▸ Directions
For every line that contains the string "more", pull that line out of the material below.

▸ Study material
# # # # # # #

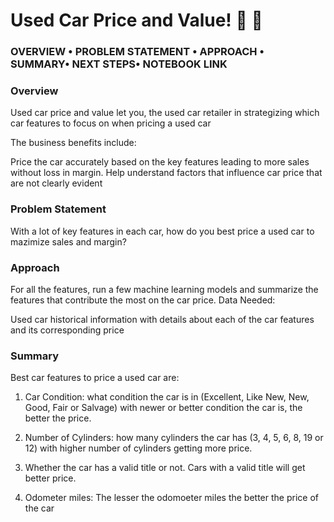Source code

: <h1>Used Car Price and Value! 🥳 🚀</h1>

<h3>OVERVIEW • PROBLEM STATEMENT • APPROACH • SUMMARY• NEXT STEPS• NOTEBOOK LINK</h2>


<h3>Overview</h3>
<p>Used car price and value let you, the used car retailer in strategizing which car features to focus on when pricing a used car</p>

<p>The business benefits include:

Price the car accurately based on the key features leading to more sales without loss in margin.
Help understand factors that influence car price that are not clearly evident</p>

<h3>Problem Statement</h3>
With a lot of key features in each car, how do you best price a used car to mazimize sales and margin?

<h3>Approach</h3>
<p>For all the features, run a few machine learning models and summarize the features that contribute the most on the car price.
Data Needed:

Used car historical information with details about each of the car features and its corresponding price</p>

<h3>Summary</h3>

<p>Best car features to price a used car are:
  
1. Car Condition: what condition the car is in (Excellent, Like New, New, Good, Fair or Salvage) with newer or better condition the car is, the better the price.

2. Number of Cylinders: how many cylinders the car has (3, 4, 5, 6, 8, 19 or 12) with higher number of cylinders getting more price.

3. Whether the car has a valid title or not. Cars with a valid title will get better price.

4. Odometer miles: The lesser the odomoeter miles the better the price of the car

# # # # # # #

▸ Task solution
Price the car accurately based on the key features leading to more sales without loss in margin.
2. Number of Cylinders: how many cylinders the car has (3, 4, 5, 6, 8, 19 or 12) with higher number of cylinders getting more price.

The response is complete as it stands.